The answer must be a single number: how many lines of the entries below include "bestsubsetdata".

== Listed records ==
********************

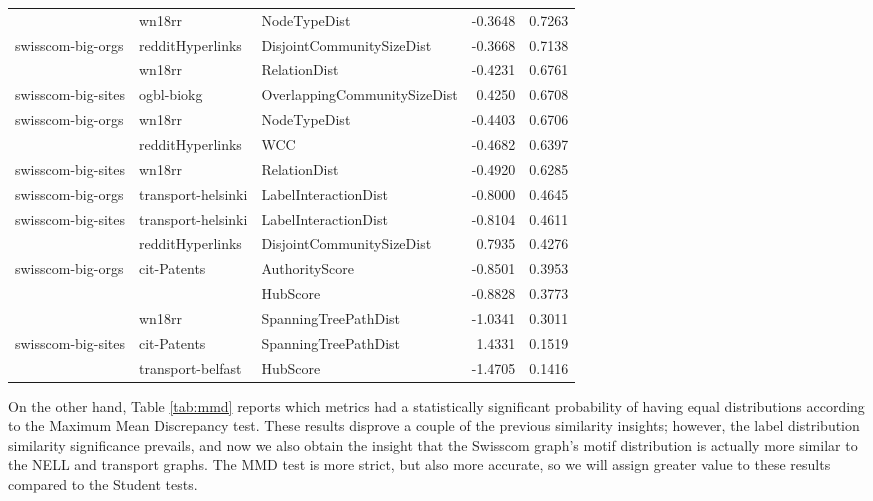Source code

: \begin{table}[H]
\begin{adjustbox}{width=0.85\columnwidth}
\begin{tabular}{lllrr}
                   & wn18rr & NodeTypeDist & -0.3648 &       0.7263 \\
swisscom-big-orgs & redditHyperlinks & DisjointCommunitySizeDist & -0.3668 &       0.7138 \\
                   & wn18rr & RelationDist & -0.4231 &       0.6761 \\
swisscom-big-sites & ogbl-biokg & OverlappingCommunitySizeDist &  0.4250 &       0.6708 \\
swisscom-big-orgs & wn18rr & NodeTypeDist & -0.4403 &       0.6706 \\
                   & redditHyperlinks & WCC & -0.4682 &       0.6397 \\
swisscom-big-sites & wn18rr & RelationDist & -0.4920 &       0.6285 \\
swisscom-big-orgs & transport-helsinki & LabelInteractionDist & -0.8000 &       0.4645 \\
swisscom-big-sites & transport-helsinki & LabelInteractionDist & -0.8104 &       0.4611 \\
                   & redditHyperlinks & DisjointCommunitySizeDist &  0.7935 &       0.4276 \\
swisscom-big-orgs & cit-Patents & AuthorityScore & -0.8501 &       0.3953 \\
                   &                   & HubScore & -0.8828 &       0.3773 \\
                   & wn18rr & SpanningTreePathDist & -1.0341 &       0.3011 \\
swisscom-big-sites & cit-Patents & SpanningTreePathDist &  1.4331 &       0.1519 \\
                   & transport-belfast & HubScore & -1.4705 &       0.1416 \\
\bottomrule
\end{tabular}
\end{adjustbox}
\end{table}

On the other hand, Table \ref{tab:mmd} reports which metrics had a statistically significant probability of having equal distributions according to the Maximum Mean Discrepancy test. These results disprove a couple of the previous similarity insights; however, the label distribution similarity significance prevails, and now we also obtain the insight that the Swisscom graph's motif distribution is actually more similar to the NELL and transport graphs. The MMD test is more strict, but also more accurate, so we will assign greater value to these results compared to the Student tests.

********************

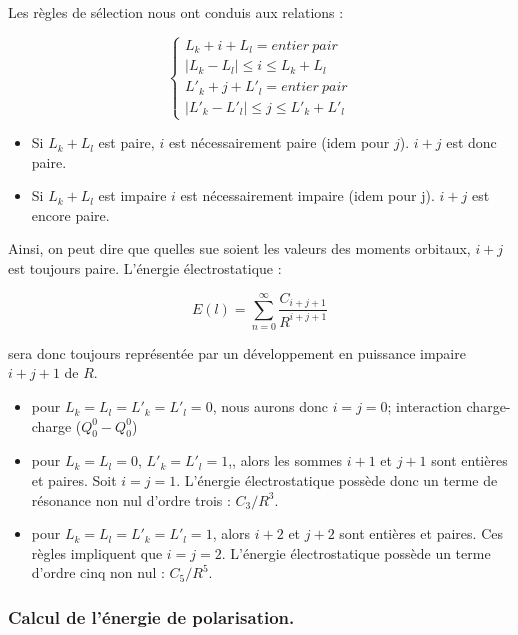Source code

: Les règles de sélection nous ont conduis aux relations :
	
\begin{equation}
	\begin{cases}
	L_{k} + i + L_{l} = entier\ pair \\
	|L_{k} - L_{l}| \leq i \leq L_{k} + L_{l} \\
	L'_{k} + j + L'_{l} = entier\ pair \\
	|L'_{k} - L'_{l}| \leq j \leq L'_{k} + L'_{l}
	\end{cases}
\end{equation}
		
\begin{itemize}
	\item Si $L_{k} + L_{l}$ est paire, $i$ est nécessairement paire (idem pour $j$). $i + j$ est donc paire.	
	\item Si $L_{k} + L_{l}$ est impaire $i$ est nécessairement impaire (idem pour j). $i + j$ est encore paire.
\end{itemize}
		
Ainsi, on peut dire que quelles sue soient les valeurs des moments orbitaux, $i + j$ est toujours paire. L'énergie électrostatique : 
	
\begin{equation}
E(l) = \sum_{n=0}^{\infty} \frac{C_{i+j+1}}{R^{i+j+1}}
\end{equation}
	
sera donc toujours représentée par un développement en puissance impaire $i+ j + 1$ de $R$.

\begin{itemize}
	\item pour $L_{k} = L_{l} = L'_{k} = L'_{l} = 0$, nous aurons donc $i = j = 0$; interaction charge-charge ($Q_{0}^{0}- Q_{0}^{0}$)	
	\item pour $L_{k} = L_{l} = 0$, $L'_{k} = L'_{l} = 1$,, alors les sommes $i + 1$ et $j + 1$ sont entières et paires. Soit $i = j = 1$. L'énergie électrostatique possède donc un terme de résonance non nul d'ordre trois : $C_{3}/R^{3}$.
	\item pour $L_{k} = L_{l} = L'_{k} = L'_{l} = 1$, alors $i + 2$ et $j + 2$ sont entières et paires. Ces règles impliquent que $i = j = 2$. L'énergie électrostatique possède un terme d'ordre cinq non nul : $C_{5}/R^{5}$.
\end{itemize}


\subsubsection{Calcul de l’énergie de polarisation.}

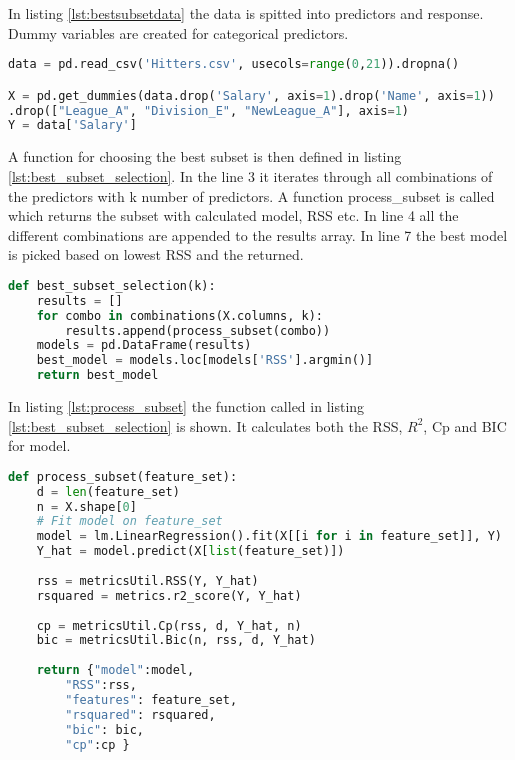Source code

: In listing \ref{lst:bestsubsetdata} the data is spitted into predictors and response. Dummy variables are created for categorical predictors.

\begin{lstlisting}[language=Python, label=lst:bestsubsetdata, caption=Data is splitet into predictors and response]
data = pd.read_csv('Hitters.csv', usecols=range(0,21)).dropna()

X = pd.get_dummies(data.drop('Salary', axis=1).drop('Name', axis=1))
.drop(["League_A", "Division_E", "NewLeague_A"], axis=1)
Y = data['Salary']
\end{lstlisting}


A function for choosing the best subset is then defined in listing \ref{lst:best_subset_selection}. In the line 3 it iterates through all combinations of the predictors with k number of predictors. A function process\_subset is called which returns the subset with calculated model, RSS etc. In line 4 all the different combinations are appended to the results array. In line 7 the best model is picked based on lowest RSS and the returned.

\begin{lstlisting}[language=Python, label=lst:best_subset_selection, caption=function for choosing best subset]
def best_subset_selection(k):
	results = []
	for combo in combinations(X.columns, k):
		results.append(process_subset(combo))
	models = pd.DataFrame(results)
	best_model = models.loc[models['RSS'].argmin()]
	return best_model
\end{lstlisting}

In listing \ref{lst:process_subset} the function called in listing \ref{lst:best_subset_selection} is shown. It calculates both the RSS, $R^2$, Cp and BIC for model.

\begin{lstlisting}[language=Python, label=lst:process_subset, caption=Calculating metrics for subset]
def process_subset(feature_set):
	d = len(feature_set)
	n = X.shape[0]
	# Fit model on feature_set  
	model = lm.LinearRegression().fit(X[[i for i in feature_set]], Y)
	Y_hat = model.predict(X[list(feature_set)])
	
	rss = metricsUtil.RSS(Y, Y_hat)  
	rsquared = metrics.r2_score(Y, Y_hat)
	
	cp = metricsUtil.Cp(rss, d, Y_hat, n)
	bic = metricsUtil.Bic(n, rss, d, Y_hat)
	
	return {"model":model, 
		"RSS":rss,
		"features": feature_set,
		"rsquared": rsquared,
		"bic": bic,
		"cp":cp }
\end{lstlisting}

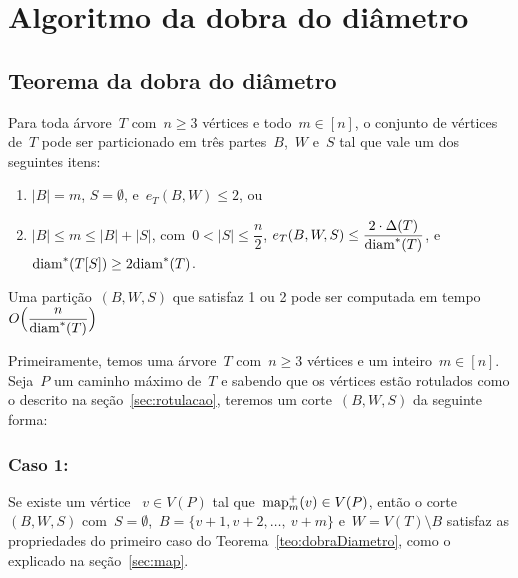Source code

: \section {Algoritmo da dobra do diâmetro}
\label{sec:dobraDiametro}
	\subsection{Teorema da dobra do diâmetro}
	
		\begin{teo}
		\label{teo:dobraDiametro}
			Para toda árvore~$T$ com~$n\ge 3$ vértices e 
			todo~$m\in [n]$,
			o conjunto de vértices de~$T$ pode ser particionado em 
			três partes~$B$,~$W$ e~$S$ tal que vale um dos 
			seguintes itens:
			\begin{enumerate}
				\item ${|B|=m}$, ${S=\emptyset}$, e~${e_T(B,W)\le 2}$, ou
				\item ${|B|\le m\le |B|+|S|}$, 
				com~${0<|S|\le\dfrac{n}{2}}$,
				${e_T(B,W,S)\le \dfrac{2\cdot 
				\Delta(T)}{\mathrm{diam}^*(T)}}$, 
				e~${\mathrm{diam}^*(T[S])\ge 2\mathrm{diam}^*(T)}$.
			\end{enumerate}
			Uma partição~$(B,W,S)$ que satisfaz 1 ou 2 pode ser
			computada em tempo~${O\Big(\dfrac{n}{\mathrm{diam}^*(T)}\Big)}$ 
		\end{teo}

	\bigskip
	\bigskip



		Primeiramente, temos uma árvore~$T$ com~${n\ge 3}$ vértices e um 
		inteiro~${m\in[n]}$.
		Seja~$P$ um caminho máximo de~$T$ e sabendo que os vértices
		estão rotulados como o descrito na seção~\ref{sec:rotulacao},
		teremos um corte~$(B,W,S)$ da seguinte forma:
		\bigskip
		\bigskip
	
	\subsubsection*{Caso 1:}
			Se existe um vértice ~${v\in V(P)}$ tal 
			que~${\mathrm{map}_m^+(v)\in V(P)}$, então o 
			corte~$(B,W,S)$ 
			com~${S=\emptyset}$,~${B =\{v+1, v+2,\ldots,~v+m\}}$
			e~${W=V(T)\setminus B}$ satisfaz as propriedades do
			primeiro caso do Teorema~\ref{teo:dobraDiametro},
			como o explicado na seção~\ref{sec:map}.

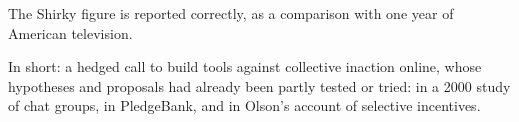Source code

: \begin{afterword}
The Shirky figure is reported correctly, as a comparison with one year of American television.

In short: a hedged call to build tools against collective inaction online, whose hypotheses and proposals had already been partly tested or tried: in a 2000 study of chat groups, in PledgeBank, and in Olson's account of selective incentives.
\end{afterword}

********************

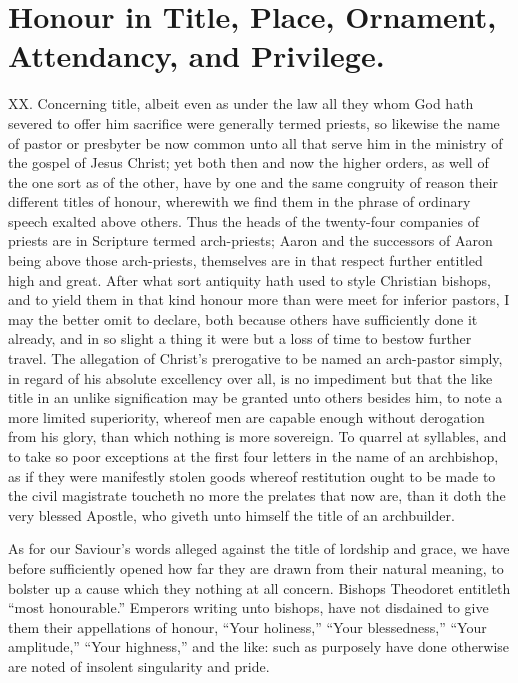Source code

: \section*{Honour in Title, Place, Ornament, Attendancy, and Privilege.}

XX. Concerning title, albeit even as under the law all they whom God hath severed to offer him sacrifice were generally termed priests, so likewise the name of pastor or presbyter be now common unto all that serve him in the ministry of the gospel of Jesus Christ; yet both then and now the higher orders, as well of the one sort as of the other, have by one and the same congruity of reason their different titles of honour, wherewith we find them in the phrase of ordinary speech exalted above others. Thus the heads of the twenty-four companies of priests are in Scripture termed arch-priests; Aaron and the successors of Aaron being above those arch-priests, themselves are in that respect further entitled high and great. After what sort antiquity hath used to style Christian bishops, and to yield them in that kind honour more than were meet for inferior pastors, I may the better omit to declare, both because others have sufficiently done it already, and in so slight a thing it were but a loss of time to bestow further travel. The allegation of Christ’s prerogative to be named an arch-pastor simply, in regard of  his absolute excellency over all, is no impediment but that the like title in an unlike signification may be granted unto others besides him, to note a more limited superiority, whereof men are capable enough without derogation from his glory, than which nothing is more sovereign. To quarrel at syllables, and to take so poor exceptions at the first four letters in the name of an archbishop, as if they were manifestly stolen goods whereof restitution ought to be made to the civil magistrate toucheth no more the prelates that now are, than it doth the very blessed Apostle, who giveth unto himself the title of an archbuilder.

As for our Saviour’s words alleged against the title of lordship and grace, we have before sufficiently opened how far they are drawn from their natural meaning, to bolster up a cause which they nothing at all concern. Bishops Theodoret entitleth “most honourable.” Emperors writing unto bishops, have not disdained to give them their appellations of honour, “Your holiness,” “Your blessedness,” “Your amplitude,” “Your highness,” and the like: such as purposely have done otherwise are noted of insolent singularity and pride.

********************

== Response to this task ==
2